Endothelial cells within atherosclerotic plaques can differentiate into a mesenchymal-like phenotype through endothelial-to-mesenchymal transition (EndoMT). Our understanding of the molecular mechanisms underlying EndoMT in human atherosclerosis remains limited. Current gene expression signatures are often derived from in vitro experiments or animal studies and typically reflect genes upregulated in fully differentiated mesenchymal cell states, while genes upregulated during the process are omitted. To address this knowledge gap, we utilized in silico lineage tracing in single-cell transcriptomic (scRNA-seq) data from human plaque tissues to identify the EndoMT gene expression signature.

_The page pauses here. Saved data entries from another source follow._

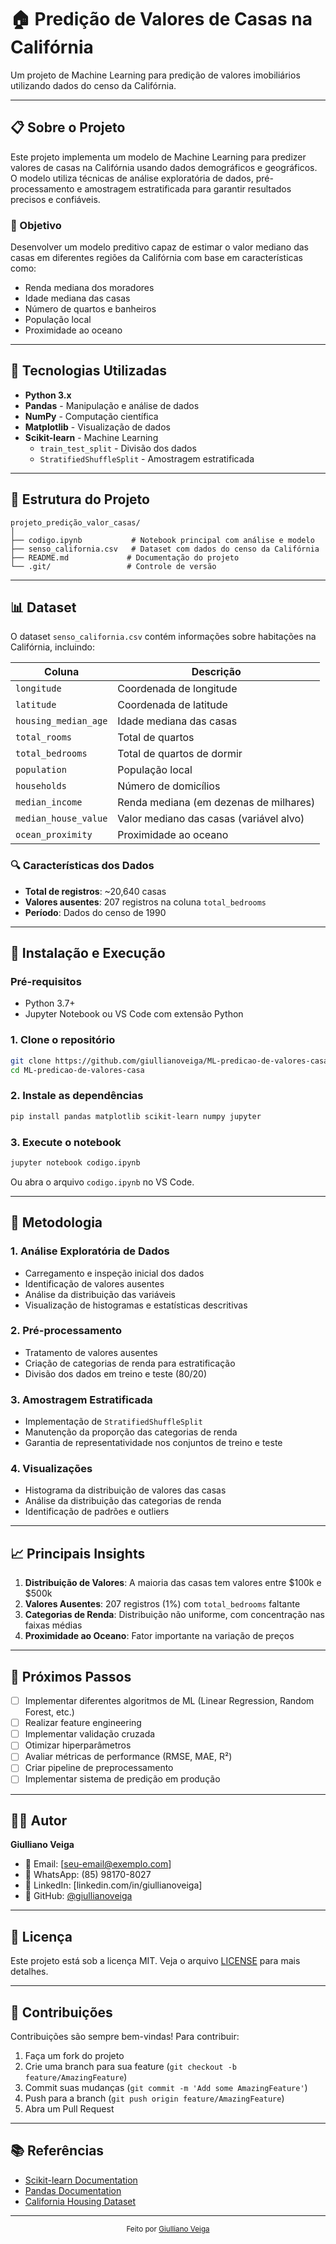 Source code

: # 🏠 Predição de Valores de Casas na Califórnia

Um projeto de Machine Learning para predição de valores imobiliários utilizando dados do censo da Califórnia.

---

## 📋 Sobre o Projeto

Este projeto implementa um modelo de Machine Learning para predizer valores de casas na Califórnia usando dados demográficos e geográficos. O modelo utiliza técnicas de análise exploratória de dados, pré-processamento e amostragem estratificada para garantir resultados precisos e confiáveis.

### 🎯 Objetivo

Desenvolver um modelo preditivo capaz de estimar o valor mediano das casas em diferentes regiões da Califórnia com base em características como:

- Renda mediana dos moradores
- Idade mediana das casas
- Número de quartos e banheiros
- População local
- Proximidade ao oceano

---

## 🚀 Tecnologias Utilizadas

- **Python 3.x**
- **Pandas** - Manipulação e análise de dados
- **NumPy** - Computação científica
- **Matplotlib** - Visualização de dados
- **Scikit-learn** - Machine Learning
  - `train_test_split` - Divisão dos dados
  - `StratifiedShuffleSplit` - Amostragem estratificada

---

## 📁 Estrutura do Projeto

```
projeto_predição_valor_casas/
│
├── codigo.ipynb           # Notebook principal com análise e modelo
├── senso_california.csv   # Dataset com dados do censo da Califórnia
├── README.md             # Documentação do projeto
└── .git/                 # Controle de versão
```

---

## 📊 Dataset

O dataset `senso_california.csv` contém informações sobre habitações na Califórnia, incluindo:

| Coluna               | Descrição                               |
| -------------------- | --------------------------------------- |
| `longitude`          | Coordenada de longitude                 |
| `latitude`           | Coordenada de latitude                  |
| `housing_median_age` | Idade mediana das casas                 |
| `total_rooms`        | Total de quartos                        |
| `total_bedrooms`     | Total de quartos de dormir              |
| `population`         | População local                         |
| `households`         | Número de domicílios                    |
| `median_income`      | Renda mediana (em dezenas de milhares)  |
| `median_house_value` | Valor mediano das casas (variável alvo) |
| `ocean_proximity`    | Proximidade ao oceano                   |

### 🔍 Características dos Dados

- **Total de registros**: ~20,640 casas
- **Valores ausentes**: 207 registros na coluna `total_bedrooms`
- **Período**: Dados do censo de 1990

---

## 🔧 Instalação e Execução

### Pré-requisitos

- Python 3.7+
- Jupyter Notebook ou VS Code com extensão Python

### 1. Clone o repositório

```bash
git clone https://github.com/giullianoveiga/ML-predicao-de-valores-casa.git
cd ML-predicao-de-valores-casa
```

### 2. Instale as dependências

```bash
pip install pandas matplotlib scikit-learn numpy jupyter
```

### 3. Execute o notebook

```bash
jupyter notebook codigo.ipynb
```

Ou abra o arquivo `codigo.ipynb` no VS Code.

---

## 🧪 Metodologia

### 1. **Análise Exploratória de Dados**

- Carregamento e inspeção inicial dos dados
- Identificação de valores ausentes
- Análise da distribuição das variáveis
- Visualização de histogramas e estatísticas descritivas

### 2. **Pré-processamento**

- Tratamento de valores ausentes
- Criação de categorias de renda para estratificação
- Divisão dos dados em treino e teste (80/20)

### 3. **Amostragem Estratificada**

- Implementação de `StratifiedShuffleSplit`
- Manutenção da proporção das categorias de renda
- Garantia de representatividade nos conjuntos de treino e teste

### 4. **Visualizações**

- Histograma da distribuição de valores das casas
- Análise da distribuição das categorias de renda
- Identificação de padrões e outliers

---

## 📈 Principais Insights

1. **Distribuição de Valores**: A maioria das casas tem valores entre $100k e $500k
2. **Valores Ausentes**: 207 registros (1%) com `total_bedrooms` faltante
3. **Categorias de Renda**: Distribuição não uniforme, com concentração nas faixas médias
4. **Proximidade ao Oceano**: Fator importante na variação de preços

---

## 🎯 Próximos Passos

- [ ] Implementar diferentes algoritmos de ML (Linear Regression, Random Forest, etc.)
- [ ] Realizar feature engineering
- [ ] Implementar validação cruzada
- [ ] Otimizar hiperparâmetros
- [ ] Avaliar métricas de performance (RMSE, MAE, R²)
- [ ] Criar pipeline de preprocessamento
- [ ] Implementar sistema de predição em produção

---

## 👨‍💻 Autor

**Giulliano Veiga**

- 📧 Email: [seu-email@exemplo.com]
- 📱 WhatsApp: (85) 98170-8027
- 💼 LinkedIn: [linkedin.com/in/giullianoveiga]
- 🐙 GitHub: [@giullianoveiga](https://github.com/giullianoveiga)

---

## 📄 Licença

Este projeto está sob a licença MIT. Veja o arquivo [LICENSE](LICENSE) para mais detalhes.

---

## 🤝 Contribuições

Contribuições são sempre bem-vindas! Para contribuir:

1. Faça um fork do projeto
2. Crie uma branch para sua feature (`git checkout -b feature/AmazingFeature`)
3. Commit suas mudanças (`git commit -m 'Add some AmazingFeature'`)
4. Push para a branch (`git push origin feature/AmazingFeature`)
5. Abra um Pull Request

---

## 📚 Referências

- [Scikit-learn Documentation](https://scikit-learn.org/)
- [Pandas Documentation](https://pandas.pydata.org/)
- [California Housing Dataset](https://developers.google.com/machine-learning/crash-course/california-housing-data-description)

---

<div align="center">
  <sub>Feito por <a href="https://github.com/giullianoveiga">Giulliano Veiga</a></sub>
</div>
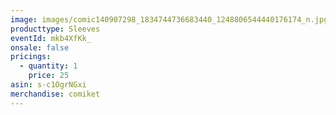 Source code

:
 ```yaml
---
image: images/comic140907298_1834744736683440_1248806544440176174_n.jpg
producttype: Sleeves
eventId: mkb4XfKk_
onsale: false
pricings:
  - quantity: 1
    price: 25
asin: s-c1OgrNGxi
merchandise: comiket
---
```

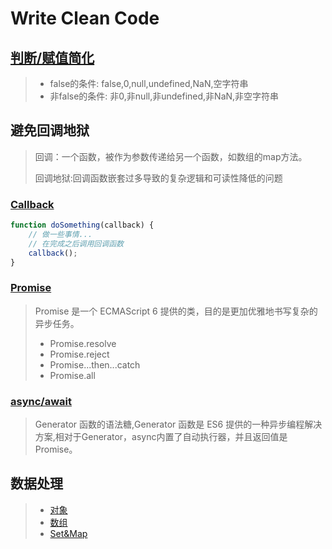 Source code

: # Write Clean Code

## [判断/赋值简化](./simplify.ts)

>+ false的条件: false,0,null,undefined,NaN,空字符串
>+ 非false的条件: 非0,非null,非undefined,非NaN,非空字符串

## 避免回调地狱

> 回调：一个函数，被作为参数传递给另一个函数，如数组的map方法。
>
> 回调地狱:回调函数嵌套过多导致的复杂逻辑和可读性降低的问题

### [Callback](./avoid-callback/callback.ts)

```ts
function doSomething(callback) {
    // 做一些事情...
    // 在完成之后调用回调函数
    callback();
}
```

### [Promise](./avoid-callback/promise.ts)

> Promise 是一个 ECMAScript 6 提供的类，目的是更加优雅地书写复杂的异步任务。
>
>+ Promise.resolve
>+ Promise.reject
>+ Promise...then...catch
>+ Promise.all

### [async/await](./avoid-callback/async-await.ts)

> Generator 函数的语法糖,Generator 函数是 ES6 提供的一种异步编程解决方案,相对于Generator，async内置了自动执行器，并且返回值是 Promise。

## 数据处理

>+ [对象](./data-handle/object.ts)
>+ [数组](./data-handle/array.ts)
>+ [Set&Map](./data-handle/set-map.ts)
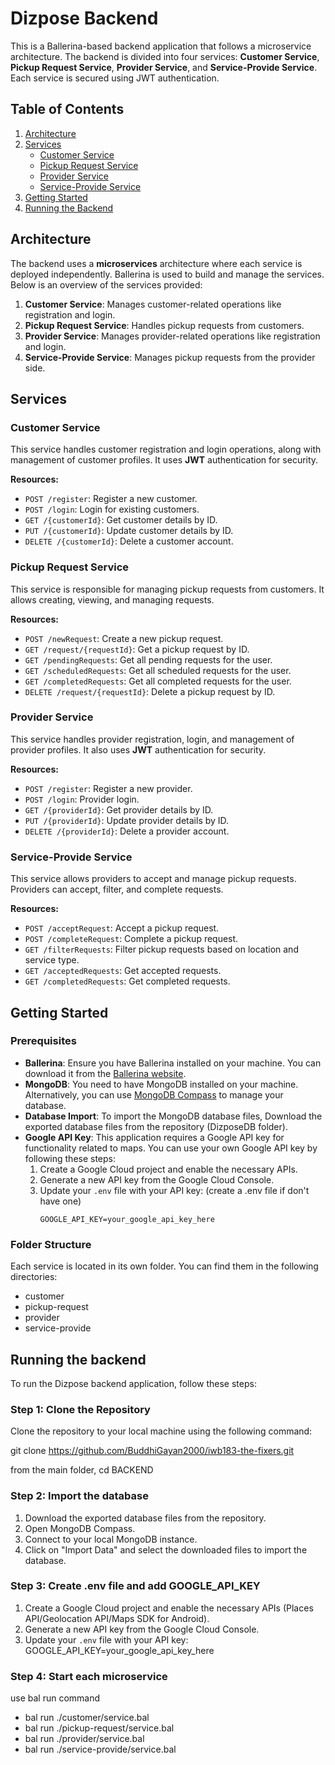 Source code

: # Dizpose Backend

This is a Ballerina-based backend application that follows a microservice architecture. The backend is divided into four services: **Customer Service**, **Pickup Request Service**, **Provider Service**, and **Service-Provide Service**. Each service is secured using JWT authentication.

## Table of Contents
1. [Architecture](#architecture)
2. [Services](#services)
   - [Customer Service](#customer-service)
   - [Pickup Request Service](#pickup-request-service)
   - [Provider Service](#provider-service)
   - [Service-Provide Service](#service-provide-service)
3. [Getting Started](#getting-started)
4. [Running the Backend](#running-the-backend)

## Architecture

The backend uses a **microservices** architecture where each service is deployed independently. Ballerina is used to build and manage the services. Below is an overview of the services provided:

1. **Customer Service**: Manages customer-related operations like registration and login.
2. **Pickup Request Service**: Handles pickup requests from customers.
3. **Provider Service**: Manages provider-related operations like registration and login.
4. **Service-Provide Service**: Manages pickup requests from the provider side.

## Services

### Customer Service

This service handles customer registration and login operations, along with management of customer profiles. It uses **JWT** authentication for security.

**Resources:**
- `POST /register`: Register a new customer.
- `POST /login`: Login for existing customers.
- `GET /{customerId}`: Get customer details by ID.
- `PUT /{customerId}`: Update customer details by ID.
- `DELETE /{customerId}`: Delete a customer account.

### Pickup Request Service

This service is responsible for managing pickup requests from customers. It allows creating, viewing, and managing requests.

**Resources:**
- `POST /newRequest`: Create a new pickup request.
- `GET /request/{requestId}`: Get a pickup request by ID.
- `GET /pendingRequests`: Get all pending requests for the user.
- `GET /scheduledRequests`: Get all scheduled requests for the user.
- `GET /completedRequests`: Get all completed requests for the user.
- `DELETE /request/{requestId}`: Delete a pickup request by ID.

### Provider Service

This service handles provider registration, login, and management of provider profiles. It also uses **JWT** authentication for security.

**Resources:**
- `POST /register`: Register a new provider.
- `POST /login`: Provider login.
- `GET /{providerId}`: Get provider details by ID.
- `PUT /{providerId}`: Update provider details by ID.
- `DELETE /{providerId}`: Delete a provider account.

### Service-Provide Service

This service allows providers to accept and manage pickup requests. Providers can accept, filter, and complete requests.

**Resources:**
- `POST /acceptRequest`: Accept a pickup request.
- `POST /completeRequest`: Complete a pickup request.
- `GET /filterRequests`: Filter pickup requests based on location and service type.
- `GET /acceptedRequests`: Get accepted requests.
- `GET /completedRequests`: Get completed requests.

## Getting Started

### Prerequisites

- **Ballerina**: Ensure you have Ballerina installed on your machine. You can download it from the [Ballerina website](https://ballerina.io/downloads/).
- **MongoDB**: You need to have MongoDB installed on your machine. Alternatively, you can use [MongoDB Compass](https://www.mongodb.com/try/download/compass) to manage your database.
- **Database Import**: To import the MongoDB database files, Download the exported database files from the repository (DizposeDB folder).
- **Google API Key**: This application requires a Google API key for functionality related to maps. You can use your own Google API key by following these steps:
  1. Create a Google Cloud project and enable the necessary APIs.
  2. Generate a new API key from the Google Cloud Console.
  3. Update your `.env` file with your API key: (create a .env file if don't have one)
     ```
     GOOGLE_API_KEY=your_google_api_key_here
     ```

### Folder Structure

Each service is located in its own folder. You can find them in the following directories:
- customer
- pickup-request
- provider
- service-provide

## Running the backend

To run the Dizpose backend application, follow these steps:

### Step 1: Clone the Repository
Clone the repository to your local machine using the following command:

git clone https://github.com/BuddhiGayan2000/iwb183-the-fixers.git

from the main folder, cd BACKEND

### Step 2: Import the database
1. Download the exported database files from the repository.
2. Open MongoDB Compass.
3. Connect to your local MongoDB instance.
4. Click on "Import Data" and select the downloaded files to import the database.

### Step 3: Create .env file and add GOOGLE_API_KEY
 1. Create a Google Cloud project and enable the necessary APIs (Places API/Geolocation API/Maps SDK for Android).
 2. Generate a new API key from the Google Cloud Console.
 3. Update your `.env` file with your API key:
        GOOGLE_API_KEY=your_google_api_key_here

### Step 4: Start each microservice
use bal run command
- bal run ./customer/service.bal
- bal run ./pickup-request/service.bal
- bal run ./provider/service.bal
- bal run ./service-provide/service.bal
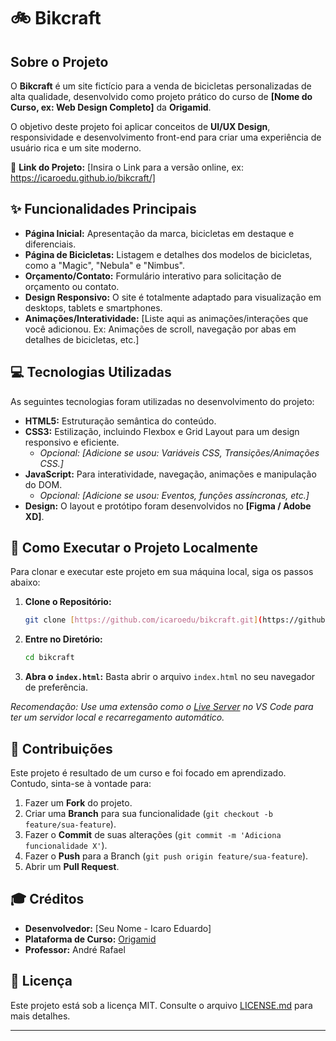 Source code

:# 🚲 Bikcraft

## Sobre o Projeto

O **Bikcraft** é um site fictício para a venda de bicicletas personalizadas de alta qualidade, desenvolvido como projeto prático do curso de **[Nome do Curso, ex: Web Design Completo]** da **Origamid**.

O objetivo deste projeto foi aplicar conceitos de **UI/UX Design**, responsividade e desenvolvimento front-end para criar uma experiência de usuário rica e um site moderno.

🔗 **Link do Projeto:** [Insira o Link para a versão online, ex: https://icaroedu.github.io/bikcraft/]

## ✨ Funcionalidades Principais

* **Página Inicial:** Apresentação da marca, bicicletas em destaque e diferenciais.
* **Página de Bicicletas:** Listagem e detalhes dos modelos de bicicletas, como a "Magic", "Nebula" e "Nimbus".
* **Orçamento/Contato:** Formulário interativo para solicitação de orçamento ou contato.
* **Design Responsivo:** O site é totalmente adaptado para visualização em desktops, tablets e smartphones.
* **Animações/Interatividade:** [Liste aqui as animações/interações que você adicionou. Ex: Animações de scroll, navegação por abas em detalhes de bicicletas, etc.]

## 💻 Tecnologias Utilizadas

As seguintes tecnologias foram utilizadas no desenvolvimento do projeto:

* **HTML5:** Estruturação semântica do conteúdo.
* **CSS3:** Estilização, incluindo Flexbox e Grid Layout para um design responsivo e eficiente.
    * *Opcional: [Adicione se usou: Variáveis CSS, Transições/Animações CSS.]*
* **JavaScript:** Para interatividade, navegação, animações e manipulação do DOM.
    * *Opcional: [Adicione se usou: Eventos, funções assíncronas, etc.]*
* **Design:** O layout e protótipo foram desenvolvidos no **[Figma / Adobe XD]**.

## 🚀 Como Executar o Projeto Localmente

Para clonar e executar este projeto em sua máquina local, siga os passos abaixo:

1.  **Clone o Repositório:**
    ```bash
    git clone [https://github.com/icaroedu/bikcraft.git](https://github.com/icaroedu/bikcraft.git)
    ```
2.  **Entre no Diretório:**
    ```bash
    cd bikcraft
    ```
3.  **Abra o `index.html`:**
    Basta abrir o arquivo `index.html` no seu navegador de preferência.

*Recomendação: Use uma extensão como o [Live Server](https://marketplace.visualstudio.com/items?itemName=ritwickdey.LiveServer) no VS Code para ter um servidor local e recarregamento automático.*

## 🤝 Contribuições

Este projeto é resultado de um curso e foi focado em aprendizado. Contudo, sinta-se à vontade para:

1.  Fazer um **Fork** do projeto.
2.  Criar uma **Branch** para sua funcionalidade (`git checkout -b feature/sua-feature`).
3.  Fazer o **Commit** de suas alterações (`git commit -m 'Adiciona funcionalidade X'`).
4.  Fazer o **Push** para a Branch (`git push origin feature/sua-feature`).
5.  Abrir um **Pull Request**.

## 🎓 Créditos

* **Desenvolvedor:** [Seu Nome - Icaro Eduardo]
* **Plataforma de Curso:** [Origamid](https://www.origamid.com/)
* **Professor:** André Rafael

## 📄 Licença

Este projeto está sob a licença MIT. Consulte o arquivo [LICENSE.md](LICENSE.md) para mais detalhes.

---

We constructed three candidate EndoMT lineages across subpopulations of ECs and SMCs in human carotid scRNA-seq data (n = 46). We examined gene expression over the course of these lineages and identified a core signature of 73 genes upregulated in EndoMT. Upregulation of those genes was confirmed in EndoMT trajectories of other human datasets derived from plaque tissue and in Cdh5-Cre Rosa-eYFP apoE lineage-traced mice. Analysis of human carotid plaque bulk RNA-seq data (632 patients) found the association of core gene signature with fibrous and more stable histological phenotypes.
This study defines the core gene signature of EndoMT in human atherosclerotic plaques, which can serve as a reference for future studies and gene set enrichment analysis.
动脉粥样硬化斑块内的内皮细胞可通过内皮-间充质转化(EndoMT)分化为间充质样表型。我们对人类动脉粥样硬化中EndoMT潜在分子机制的理解仍然有限。目前的基因表达特征通常来自体外实验或动物研究,通常反映在完全分化的间充质细胞状态下上调的基因,而在此过程中上调的基因则被忽略。为了填补这一知识空白,我们利用人类斑块组织单细胞转录组(scRNA-seq)数据中的计算机谱系追踪来识别EndoMT基因表达特征。
我们在人类颈动脉scRNA-seq数据(n = 46)中的内皮细胞(ECs)和平滑肌细胞(SMCs)亚群中构建了三个候选EndoMT谱系。我们检查了这些谱系过程中的基因表达,并确定了在EndoMT中上调的73个基因的核心特征。在源自斑块组织的其他人类数据集的EndoMT轨迹以及Cdh5-Cre Rosa-eYFP载脂蛋白E谱系追踪小鼠中证实了这些基因的上调。对人类颈动脉斑块批量RNA-seq数据(632名患者)的分析发现核心基因特征与纤维性和更稳定的组织学表型相关。
本研究定义了人类动脉粥样硬化斑块中EndoMT的核心基因特征,可为未来研究和基因集富集分析提供参考。